China has paused edtech firms from going public or raising new capital. It has also asked a ride hailing company to stop adding new users. Honestly, when it comes to things like this, you will at least appreciate that we have something better than China: ability to rant in Nigeria – and keep going.

According to the New York Times, this high voltage searchlight which has been used to wage regulatory cleaning on these firms have wiped out more than $80 billion from the coffers of American investors like BlackRock and Sequoia: “These kinds of startups had attracted American investors like Sequoia and BlackRock, and previously earned a valuation from JPMorgan of more than $100 billion. That estimate was revised to $24 billion on Monday.” Most expect that $24 billion to hit below $10 billion by next month as China will turn some properties into pure non-profits!

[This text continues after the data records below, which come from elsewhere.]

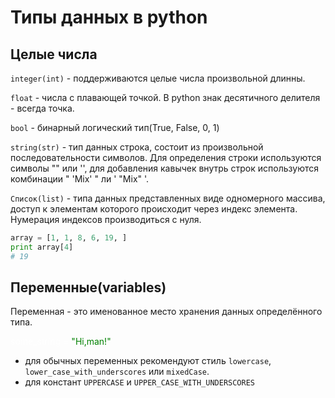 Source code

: # Типы данных в python

## Целые числа

`integer(int)` - поддерживаются целые числа произвольной длинны.

`float` - числа с плавающей точкой. В python знак десятичного делителя - всегда точка.

`bool` - бинарный логический тип(True, False, 0, 1)

`string(str)` - тип данных строка, состоит из произвольной последовательности символов. Для определения строки используются символы "" или '', для добавления кавычек внутрь строк используются комбинации " 'Mix' " ли ' "Mix" '.

`Список(list)` - типа данных представленных виде одномерного массива, доступ к элементам которого происходит через индекс элемента. Нумерация индексов производиться с нуля.
``` Python
array = [1, 1, 8, 6, 19, ]
print array[4]
# 19
```
## Переменные(variables)
Переменная - это именованное место хранения данных определённого типа.

 <span style="color:white">some_string =</span> <span style="color:green">"Hi,man!"</span>

- для обычных переменных рекомендуют стиль `lowercase`, `lower_case_with_underscores` или `mixedCase`.
- для констант `UPPERCASE` и `UPPER_CASE_WITH_UNDERSCORES`

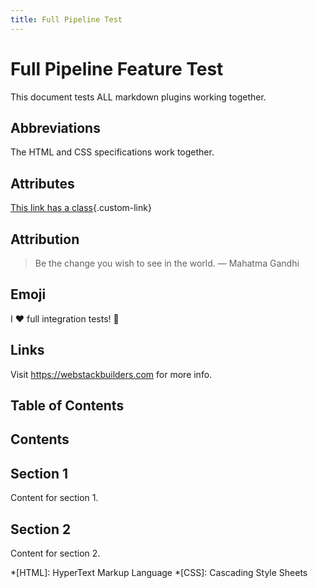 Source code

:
 ```yaml
---
title: Full Pipeline Test
---
```


# Full Pipeline Feature Test

This document tests ALL markdown plugins working together.

## Abbreviations

The HTML and CSS specifications work together.

## Attributes

[This link has a class](https://example.com){.custom-link}

## Attribution

> Be the change you wish to see in the world.
> — Mahatma Gandhi

## Emoji

I :heart: full integration tests! :rocket:

## Links

Visit https://webstackbuilders.com for more info.

## Table of Contents

## Contents

## Section 1

Content for section 1.

## Section 2

Content for section 2.

*[HTML]: HyperText Markup Language
*[CSS]: Cascading Style Sheets
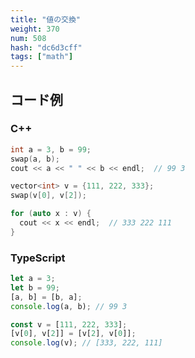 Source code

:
 ```yaml
---
title: "値の交換"
weight: 370
num: 508
hash: "dc6d3cff"
tags: ["math"]
---
```


## コード例

### C++

```cpp
int a = 3, b = 99;
swap(a, b);
cout << a << " " << b << endl;  // 99 3

vector<int> v = {111, 222, 333};
swap(v[0], v[2]);

for (auto x : v) {
  cout << x << endl;  // 333 222 111
}
```

### TypeScript

```typescript
let a = 3;
let b = 99;
[a, b] = [b, a];
console.log(a, b); // 99 3

const v = [111, 222, 333];
[v[0], v[2]] = [v[2], v[0]];
console.log(v); // [333, 222, 111]
```
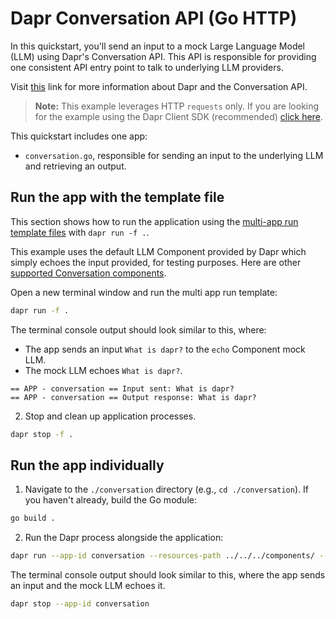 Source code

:# Dapr Conversation API (Go HTTP)

In this quickstart, you'll send an input to a mock Large Language Model (LLM) using Dapr's Conversation API. This API is responsible for providing one consistent API entry point to talk to underlying LLM providers.

Visit [this](https://docs.dapr.io/developing-applications/building-blocks/conversation/conversation-overview/) link for more information about Dapr and the Conversation API.

> **Note:** This example leverages HTTP `requests` only. If you are looking for the example using the Dapr Client SDK (recommended) [click here](../sdk/).

This quickstart includes one app:

- `conversation.go`, responsible for sending an input to the underlying LLM and retrieving an output.

## Run the app with the template file

This section shows how to run the application using the [multi-app run template files](https://docs.dapr.io/developing-applications/local-development/multi-app-dapr-run/multi-app-overview/) with `dapr run -f .`.  

This example uses the default LLM Component provided by Dapr which simply echoes the input provided, for testing purposes. Here are other [supported Conversation components](https://docs.dapr.io/reference/components-reference/supported-conversation/).

Open a new terminal window and run the multi app run template:

<!-- STEP
name: Run multi app run template
expected_stdout_lines:
  - '== APP - conversation == Input sent: What is dapr?'
  - '== APP - conversation == Output response: What is dapr?'
expected_stderr_lines:
output_match_mode: substring
match_order: none
background: false
sleep: 15
timeout_seconds: 30
-->

```bash
dapr run -f .
```

The terminal console output should look similar to this, where:

- The app sends an input `What is dapr?` to the `echo` Component mock LLM.
- The mock LLM echoes `What is dapr?`.

```text
== APP - conversation == Input sent: What is dapr?
== APP - conversation == Output response: What is dapr?
```

<!-- END_STEP -->

2. Stop and clean up application processes.

<!-- STEP
name: Stop multi-app run 
sleep: 5
-->

```bash
dapr stop -f .
```

<!-- END_STEP -->

## Run the app individually

1. Navigate to the `./conversation` directory (e.g., `cd ./conversation`). If you haven't already, build the Go module:
<!-- STEP
name: Build go app
working_dir: ./conversation
-->
```bash
go build .
```
<!-- END_STEP -->

2. Run the Dapr process alongside the application:
<!-- STEP
name: Run go app
working_dir: ./conversation
expected_stdout_lines:
  - '== APP == Input sent: What is dapr?'
  - '== APP == Output response: What is dapr?'
expected_stderr_lines:
output_match_mode: substring
match_order: none
background: true
sleep: 15
timeout_seconds: 30
-->
```bash
dapr run --app-id conversation --resources-path ../../../components/ --app-port 8080 --dapr-http-port 3507 -- go run .
```
<!-- END_STEP -->

The terminal console output should look similar to this, where the app sends an input and the mock LLM echoes it.

<!-- STEP
name: Stop go app
-->
```bash
dapr stop --app-id conversation
```
<!-- END_STEP --> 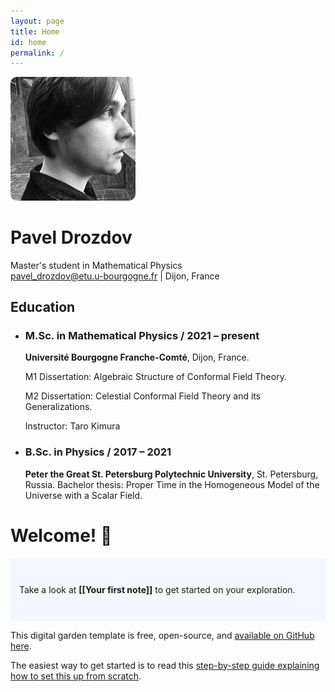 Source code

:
 ```yaml
---
layout: page
title: Home 
id: home
permalink: /
---
```

<p align="center"> 

<img src="https://raw.githubusercontent.com/senseofeternity/drozdov/master/_pages/image-2.png" alt="photo" width="200"/> <br>


# Pavel Drozdov <br>

Master's student in Mathematical Physics <br>
[pavel_drozdov@etu.u-bourgogne.fr](mailto:pavel_drozdov@etu.u-bourgogne.fr) | Dijon, France

</p>

## Education 
- ### M.Sc. in Mathematical Physics / 2021 – present
	**Université Bourgogne Franche-Comté**, Dijon, France.
	
	M1 Dissertation: Algebraic Structure of Conformal Field Theory. 
	
	M2 Dissertation: Celestial Conformal Field Theory and its Generalizations.
	
	Instructor: Taro Kimura
* ### B.Sc. in Physics / 2017 – 2021
	**Peter the Great St. Petersburg Polytechnic University**, St. Petersburg, Russia.
	Bachelor thesis: Proper Time in the Homogeneous Model of the Universe with a Scalar Field.


# Welcome! 🌱

<p style="padding: 3em 1em; background: #f5f7ff; border-radius: 4px;">
  Take a look at <span style="font-weight: bold">[[Your first note]]</span> to get started on your exploration.
</p>





This digital garden template is free, open-source, and [available on GitHub here](https://github.com/maximevaillancourt/digital-garden-jekyll-template).

The easiest way to get started is to read this [step-by-step guide explaining how to set this up from scratch](https://maximevaillancourt.com/blog/setting-up-your-own-digital-garden-with-jekyll).

<style>
  .wrapper {
    max-width: 46em;
  }
</style>
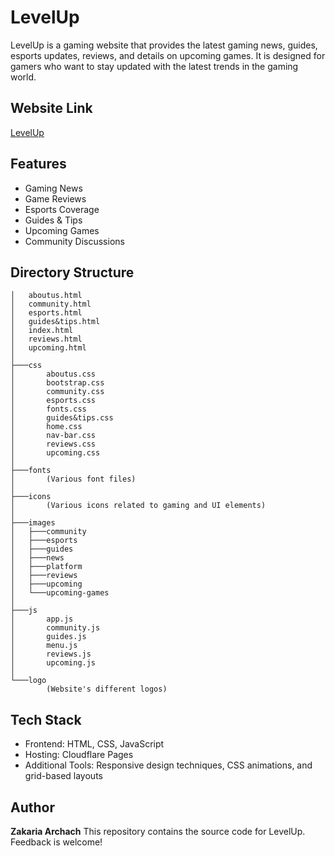 # LevelUp

LevelUp is a gaming website that provides the latest gaming news, guides, esports updates, reviews, and details on upcoming games. It is designed for gamers who want to stay updated with the latest trends in the gaming world.

## Website Link
[LevelUp](https://levelup-cj2.pages.dev/)

## Features
- Gaming News
- Game Reviews
- Esports Coverage
- Guides & Tips
- Upcoming Games
- Community Discussions

## Directory Structure
```
│   aboutus.html
│   community.html
│   esports.html
│   guides&tips.html
│   index.html
│   reviews.html
│   upcoming.html
│
├───css
│       aboutus.css
│       bootstrap.css
│       community.css
│       esports.css
│       fonts.css
│       guides&tips.css
│       home.css
│       nav-bar.css
│       reviews.css
│       upcoming.css
│
├───fonts
│       (Various font files)
│
├───icons
│       (Various icons related to gaming and UI elements)
│
├───images
│   ├───community
│   ├───esports
│   ├───guides
│   ├───news
│   ├───platform
│   ├───reviews
│   ├───upcoming
│   └───upcoming-games
│
├───js
│       app.js
│       community.js
│       guides.js
│       menu.js
│       reviews.js
│       upcoming.js
│
└───logo
        (Website's different logos)
```
## Tech Stack

- Frontend: HTML, CSS, JavaScript
- Hosting: Cloudflare Pages
- Additional Tools: Responsive design techniques, CSS animations, and grid-based layouts

## Author

**Zakaria Archach**
This repository contains the source code for LevelUp. Feedback is welcome!

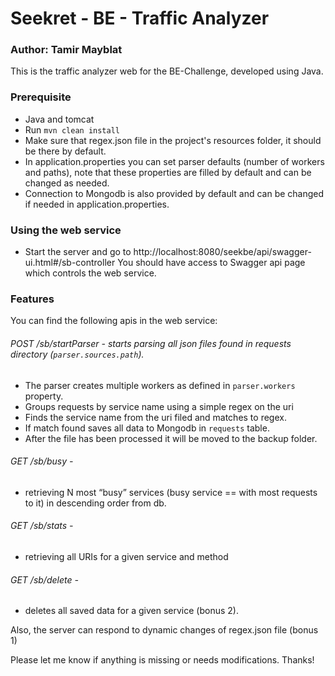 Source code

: # Seekret - BE - Traffic Analyzer
### Author: Tamir Mayblat

This is the traffic analyzer web for the BE-Challenge, developed using Java.

### Prerequisite
* Java and tomcat
* Run ```mvn clean install```
* Make sure that regex.json file in the project's resources folder, it should be there by default.
* In application.properties you can set parser defaults (number of workers and paths), note that these properties are filled by default and can be changed as needed.
* Connection to Mongodb is also provided by default and can be changed if needed in application.properties.

### Using the web service
* Start the server and go to http://localhost:8080/seekbe/api/swagger-ui.html#/sb-controller
You should have access to Swagger api page which controls the web service. 

### Features
You can find the following apis in the web service:

###### POST /sb/startParser - starts parsing all json files found in requests directory (```parser.sources.path```).  
* The parser creates multiple workers as defined in ```parser.workers``` property.
* Groups requests by service name using a simple regex on the uri
* Finds the service name from the uri filed and matches to regex.
* If match found saves all data to Mongodb in ```requests``` table.
* After the file has been processed it will be moved to the backup folder.

###### GET /sb/busy - 
* retrieving N most “busy” services (busy service == with most requests to it) in descending order from db.

###### GET /sb/stats - 
* retrieving all URIs for a given service and method

###### GET /sb/delete -
* deletes all saved data for a given service (bonus 2).
  
Also, the server can respond to dynamic changes of regex.json file (bonus 1)

Please let me know if anything is missing or needs modifications. 
Thanks! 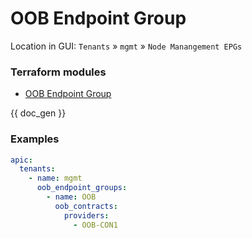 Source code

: # OOB Endpoint Group

Location in GUI:
`Tenants` » `mgmt` » `Node Manangement EPGs`

### Terraform modules

* [OOB Endpoint Group](https://registry.terraform.io/modules/netascode/oob-endpoint-group/aci/latest)

{{ doc_gen }}

### Examples

```yaml
apic:
  tenants:
    - name: mgmt
      oob_endpoint_groups:
        - name: OOB
          oob_contracts:
            providers:
              - OOB-CON1
```
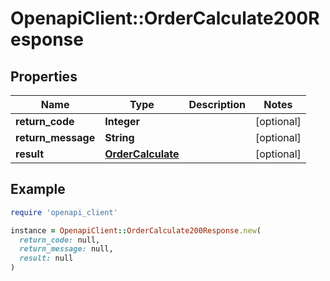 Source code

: # OpenapiClient::OrderCalculate200Response

## Properties

| Name | Type | Description | Notes |
| ---- | ---- | ----------- | ----- |
| **return_code** | **Integer** |  | [optional] |
| **return_message** | **String** |  | [optional] |
| **result** | [**OrderCalculate**](OrderCalculate.md) |  | [optional] |

## Example

```ruby
require 'openapi_client'

instance = OpenapiClient::OrderCalculate200Response.new(
  return_code: null,
  return_message: null,
  result: null
)
```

These new rules targeted some of China’s hottest software sectors — especially those with large American investment. The educational regulations, for instance, essentially bans tutoring companies from making profits, raising money, and listing on stock exchanges. The Chinese government said the move was due to the education sector being “hijacked by capital.” These kinds of startups had attracted American investors like Sequoia and BlackRock, and previously earned a valuation from JPMorgan of more than $100 billion. That estimate was revised to $24 billion on Monday, according toThe New York Times.

“The worst-case became a reality,” JPMorgan analysts wrote. “It’s unclear what level of restructuring the companies should undergo with a new regime and, in our view, this makes these stocks virtually uninvestable.”

The news has also wiped billions from publicly-traded companies like Chinese e-commerce giant Meituan, which offers ride sharing, food delivery, and travel booking. The company’s stock dropped 14% on Monday, following the news of regulations.

Regulations for delivery companies cover a broad range of labor issues, including a mandate that workers are paid at least the minimum wage according to where they’re working. The new rules also require less stringent algorithmic management to allow more time for deliveries, as well as access to social security and insurance.(Fortune newsletter)

When you talk of geopolitical risk, I am not sure the smarts in BlackRock had modelled what is happening in China now with its big tech. That explains why American firms must consider Africa where we treat investors better. I mean, there is no way any nation that is not China would destroy assets like this without an American ambassador raising an alarm on the need to preserve  investments. But so far, no one is talking because China reports to none!